In one exemplary aspect of the innovation, a method for authenticating a customer of a financial institution is provided. The method includes receiving an authentication request to authenticate a customer and receiving connections information relating to a customer. The method can further include generating a connections graph of the connections between the customer and a plurality of parties; identifying the customer; and authenticating the customer based at least in part on the connections graph and the identification.

In another example embodiment of the innovation, an authentication device for authenticating a customer for a financial institution is provided. The authentication device includes a connections component that receives connections and connections information relating to a customer. The authentication device further includes a graphing component that generates a connections graph of connections between the customer and a plurality of parties or entities. The authentication device includes a verification component that identifies the customer; and an authorization component that authenticates the customer based at least in part on the connections graph.

In yet another example embodiment, a computer readable medium having instructions to control one or more processors is provided. The processors are configured to receive an authentication request to authenticate a customer; identify a relationship between the customer and a broker employed by a financial institution using a first mobile device that is associated with the customer; determine the first mobile device is located near a second mobile device that is associated with a broker employed by a financial institution; and authenticate the customer based on the identified relationship and the determined nearness of the first mobile device to the second mobile device. The processors identify the relationship between the customer and the financial institution by being further configured to receive connections information relating to the customer; generate a connections graph of the connections information between the customer and a plurality of parties; and identify the broker as one party of the plurality of parties. The processors are further configured to determine the type of relationship between the customer and the broker; and identify the relationship as a trusted relationship. While a customer and broker are specifically used in the scenario described herein, it is to be understood and appreciated that most any two parties or entities can be used without departing from the spirit and/or scope of the innovation described herein.
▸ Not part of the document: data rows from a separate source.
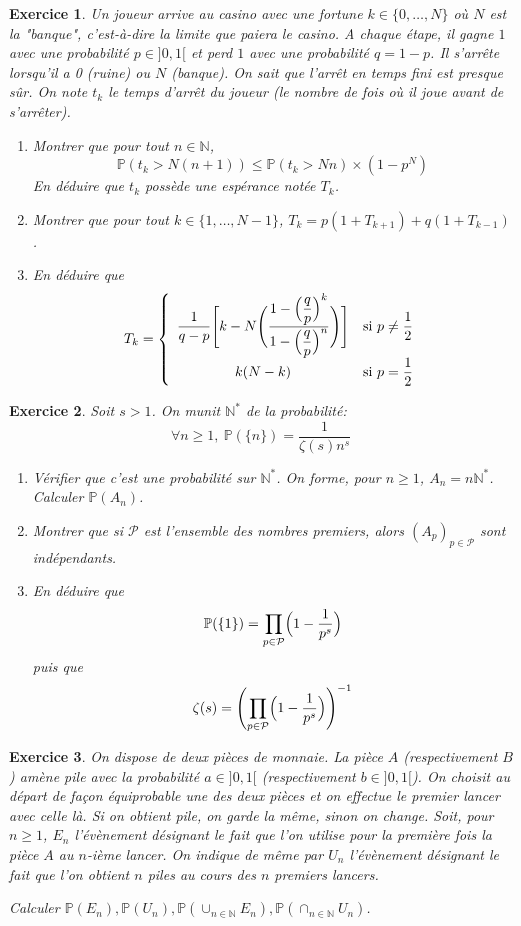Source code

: \documentclass[12pt]{article}
\newtheorem{exercise}{Exercice}[section]
\theoremstyle{remark}
\theoremstyle{remark}
\newcommand{\N}{\mathbb{N}} \newcommand{\Z}{\mathbb{Z}}
\renewcommand{\P}{\mathbb{P}} \newcommand{\im}{\emph{Im}}
\begin{document}
\begin{exercise}
	Un joueur arrive au casino avec une fortune $k\in\{0,\dots,N\}$ où $N$ est la
	"banque", c'est-à-dire la limite que paiera le casino. A chaque étape, il
	gagne $1$ avec une probabilité $p\in]0,1[$ et perd $1$ avec une probabilité
	$q=1-p$. Il s'arrête lorsqu'il a 0 (ruine) ou $N$ (banque). On sait que
	l'arrêt en temps fini est presque sûr. On note $t_{k}$ le temps d'arrêt du
	joueur (le nombre de fois où il joue avant de s'arrêter).
	\begin{enumerate}
		\item
		Montrer que pour tout $n\in\N$,
		$$\P(t_{k}>N(n+1))\leqslant\P(t_{k}>Nn)\times(1-p^{N})$$ En déduire que
		$t_{k}$ possède une espérance notée $T_{k}$.
		\item
		Montrer que pour tout $k\in\{1,\dots,N-1\}$,
		$T_{k}=p(1+T_{k+1})+q(1+T_{k-1})$.
		\item
		En déduire que 
		$$T_{k}= \left\{
			\begin{array}[]{cc}
				\dfrac{1}{q-p}\Biggl[k-N\Biggl(\dfrac{1-\Bigl(\dfrac{q}{p}\Bigr)^{k}}{1-\Bigl(\dfrac{q}{p}\Bigr)^{n}}\Biggr)\Biggr]
& \text{si }p\neq\dfrac{1}{2}\\
				k(N-k) & \text{si }p=\dfrac{1}{2}
			\end{array}
		\right.$$
	\end{enumerate}
\end{exercise}

\begin{exercise}
	Soit $s>1$. On munit $\N^{*}$ de la probabilité:
	$$\forall n\geqslant1,~\P(\{n\})=\frac{1}{\zeta(s)n^{s}}$$
	\begin{enumerate}
		\item
		Vérifier que c'est une probabilité sur $\N^{*}$. On forme, pour
		$n\geqslant 1$, $A_{n}=n\N^{*}$. Calculer $\P(A_{n})$.
		\item
		Montrer que si $\mathcal{P}$ est l'ensemble des nombres premiers, alors
		$(A_{p})_{p\in\mathcal{P}}$ sont indépendants.
		\item
		En déduire que 
		$$\P(\{1\})=\prod_{p\in\mathcal{P}}\Bigl(1-\frac{1}{p^{s}}\Bigr)$$ puis
		que 
		$$\zeta(s)=\Biggl(\prod_{p\in\mathcal{P}}\Bigl(1-\frac{1}{p^{s}}\Bigr)\Biggr)^{-1}$$
	\end{enumerate}
\end{exercise}

\begin{exercise}
	On dispose de deux pièces de monnaie. La pièce $A$ (respectivement $B$) amène
	pile avec la probabilité $a\in]0,1[$ (respectivement $b\in]0,1[$). On choisit
	au départ de façon équiprobable une des deux pièces et on effectue le premier
	lancer avec celle là. Si on obtient pile, on garde la même, sinon on change.
	Soit, pour $n\geqslant1$, $E_{n}$ l'évènement désignant le fait que l'on
	utilise pour la première fois la pièce $A$ au $n$-ième lancer. On indique de
	même par $U_{n}$ l'évènement désignant le fait que l'on obtient $n$ piles au
	cours des $n$ premiers lancers.

	Calculer $\P(E_{n}),\P(U_{n}),\P(\cup_{n\in\N}E_{n}),\P(\cap_{n\in\N}U_{n})$.
\end{exercise}
\end{document}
In aspects, the subject innovation provides substantial benefits in terms of authentication and transactional security. One advantage resides in a more secure knowledge of the identity of a customer. Another advantage resides in the lack of need for a password to authenticate a customer.

To the accomplishment of the foregoing and related ends, certain illustrative aspects of the innovation are described herein in connection with the following description and the annexed drawings. These aspects are indicative, however, of but a few of the various ways in which the principles of the innovation can be employed and the subject innovation is intended to include all such aspects and their equivalents. Other advantages and novel features of the innovation will become apparent from the following detailed description of the innovation when considered in conjunction with the drawings.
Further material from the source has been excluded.